Thin metal foils are of use in various well known applications, for example, as elements of electrical devices, and as windows, filters, and targets for radiation and atomic particle beams. Additionally, thin foils are of current research interest as plasma generators. In the latter application, a large electrical charge is discharged through a foil to vaporize it and produce a plasma. Shaped foils, i.e. foils which have a curviplanar configuration, are of particular interest in this application because the plasma momentarily assumes the shape of the preexisting foil. For example, tubular foils have been of particular interest because they are useful in studies of magnetic implosion of plasmas. For various reasons, it is desirable that such foils be free of seams or creases, and be as thin as can possibly be made.
Most metal foils are manufactured by a mechanical process involving extrusion and pressing of metal sheets. The lower thickness limit obtainable with such a process is on the order of 25 .mu.m, which is too thick for the applications referred to above.
Where thinner metal foils are required, a vacuum vapor deposition process is ordinarily employed. In such a process a metal is vaporized and subsequently condensed onto a solid substrate to form a thin foil on the substrate. In one previously known variation of this method, a metal is vaporized and deposited onto a glass plate which is coated with a water-soluble mold release agent such as cesium iodide.
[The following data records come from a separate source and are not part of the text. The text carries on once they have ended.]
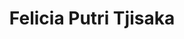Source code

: ---
id: 00003
title: Felicia Putri Tjisaka
description: Investment Storyteller
img: https://i.ibb.co/PMhqncM/236322812-898285697737967-4997289346982617108-n.jpg
content:
  - id: lZ-5GP-vHmI
    title: Semua Punya Privilege
    minutes: 8
  - id: 450pRLPhJP0
    title: Buka-bukaan Cara Aku Budgeting Dan Ngatur Uang Rp X00 Juta / Bulan
    minutes: 8
  - id: _MSC8bQEMLY
    title: Income Pertama Pas Kuliah - Review Scanner Brother Ds-940dw
    minutes: 4
  - id: -IRbihK3sxg
    title: Stok Split BBCA
    minutes: 8
  - id: KnV1iRdimJk
    title: Cara Aku Pilih Saham (Edisi 2021)
    minutes: 12
  - id: HKJWbJqis3U
    title: Trading Vs Investing
    minutes: 7
  - id: eyWWakL6QtM
    title: 10 Juta/bulan Di Tahun Pertama Kerja?
    minutes: 10
  - id: QLYLGklC0DQ
    title: Menghitung Mimpi (Beli Mobil Pertama)
    minutes: 9
  - id: ahuJSr2Hfz0
    title: Cerita 1 Miliar Pertama
    minutes: 9
  - id: Dbet5-aqQvk
    title: Cara Dapat 2 Miliar Dengan 4 Sumber Income
    minutes: 12
---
When the metallized plate is subsequently immersed in a water bath, dissolution of the underlying mold release agent causes the foil to separate from the glass and to become freely suspended in the water. Foils as thin as 0.07 .mu.m have reportedly been made by this process. The foil thus made is very delicate and easily torn, and can ordinarily be handled only while still suspended in the water bath. Even with such careful handling, however, such foils can usually be successfully transferred only to a flat, substantially solid surface. It is most difficult and usually impossible to drape or stretch such a foil over an open framework or lattice-type structure so as to obtain an unbacked foil sheet which is of substantial size and which is free of surface defects. For the same reason, it has not been possible to form shaped foils by this method, as for example by wrapping the foil around a cylindrical lattice to form a foil tube.
It has also been previously known to form thin backed metal foils by vacuum vapor deposition of a metal onto a plastic film. Such a procedure is disclosed, for example, by F.W. Kindel et al., in "Thin Foil Fabrication," Review of Scientific Instruments, 50, 1550 (1979). The advantage of this variation of the vapor deposition process is that the resulting foil/plastic laminate is relatively sturdy and can be handled as required. It has not been previously possible, however, to separate the foil produced by such a procedure from the underlying plastic film. Accordingly, the film remains with the foil as an integral backing element in whatever application the foil is employed. In some applications, however, the plastic film backing is unnecessary and even undesirable because it is electrically nonconductive, and because the foil/plastic laminate is substantially thicker and heavier than the foil sheet alone.
Accordingly, it is an object and purpose of the present invention to provide a method of making a thin, unbacked metal foil.
It is also an object of the invention to provide a method of making a shaped metal foil sheet having a desired three-dimensional configuration, and which is free of seams, creases, and other discontinuities. In this regard, it is a particular object of the invention to provide a method of making a thin-walled, seamless foil tube.
It is another object of the invention to provide a method of making a thin, shaped metal foil of substantially uniform thickness.
Additional objects, advantages, and novel features of the invention will be set forth in part in the description which follows, and in part will become apparent to those skilled in the art upon examination of the following, or may be learned by practice of the invention. The objects and advantages of the invention may be realized and attained by means of the instrumentalities and combinations particularly pointed out in the appended claims.